I propose a new narrative for transportation planning: Streets are the Commons.
Searching for some local indicators of passionate concern for protecting children on streets, I came across this recent article which reminded me of the process of education that was contrived when cars first invaded cities a century ago.* Here we are in the 21st century with incredible technology at our fingertips and urban transportation officials are still designing policies which ignore the laws of physics** and instead depend upon clever advertising to educate thoughtless drivers, to compensate for their inability to design a transportation system that is intrinsically safe:
Will “Little Nudges” Slow Drivers Down to New NYC Speed Limit?This method has left street users in harm's way for a century.
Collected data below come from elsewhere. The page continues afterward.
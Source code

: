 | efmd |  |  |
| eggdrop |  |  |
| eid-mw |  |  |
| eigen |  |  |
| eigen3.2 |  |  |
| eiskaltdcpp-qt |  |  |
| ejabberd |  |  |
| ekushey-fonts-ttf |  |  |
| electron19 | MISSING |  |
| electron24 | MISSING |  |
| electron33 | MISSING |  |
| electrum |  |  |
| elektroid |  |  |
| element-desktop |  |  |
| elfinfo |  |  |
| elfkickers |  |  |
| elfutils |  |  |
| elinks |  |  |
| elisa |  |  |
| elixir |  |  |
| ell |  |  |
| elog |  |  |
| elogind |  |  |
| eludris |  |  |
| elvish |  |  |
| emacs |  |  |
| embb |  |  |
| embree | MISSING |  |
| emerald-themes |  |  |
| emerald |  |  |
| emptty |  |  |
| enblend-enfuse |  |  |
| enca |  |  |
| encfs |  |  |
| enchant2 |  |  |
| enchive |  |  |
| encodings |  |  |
Instead of depending on educating fallible drivers, imagine educating engineers to design a transportation system with attention to the law of conservation of momentum** — a system that separates two-ton machines in motion from people on the ground where they rightfully belong, maybe something like this:
"... an ambitious campaign to reduce the city’s 4,000 annual pedestrian injuries and 250 deaths through citywide strategies that include stricter enforcement and safer design...
“It really emphasizes the vulnerability of the human body to vehicles,” Williams says. When the firm tested their concept on focus groups, she says, drivers showed a marked change.
* See Fighting Traffic: The Dawn of the Motor Age in the American City (Inside Technology) by Peter D. Norton
"Before the advent of the automobile, users of city streets were diverse and included children at play and pedestrians at large. By 1930, most streets were primarily a motor thoroughfares where children did not belong and where pedestrians were condemned as "jaywalkers." In Fighting Traffic, Peter Norton argues that to accommodate automobiles, the American city required not only a physical change but also a social one: before the city could be reconstructed for the sake of motorists, its streets had to be socially reconstructed as places where motorists belonged. It was not an evolution, he writes, but a bloody and sometimes violent revolution. Norton describes how street users struggled to define and redefine what streets were for. He examines developments in the crucial transitional years from the 1910s to the 1930s, uncovering a broad anti-automobile campaign that reviled motorists as "road hogs" or "speed demons" and cars as "juggernauts" or "death cars." He considers the perspectives of all users--pedestrians, police (who had to become "traffic cops"), street railways, downtown businesses, traffic engineers (who often saw cars as the problem, not the solution), and automobile promoters. He finds that pedestrians and parents campaigned in moral terms, fighting for "justice." Cities and downtown businesses tried to regulate traffic in the name of "efficiency." Automotive interest groups, meanwhile, legitimized their claim to the streets by invoking "freedom" -- a rhetorical stance of particular power in the United States. Fighting Traffic offers a new look at both the origins of the automotive city in America and how social groups shape technological change."** The amount of momentum object 1 gains from a collision is the same as the amount of momentum object 2 loses. The total momentum remains the same.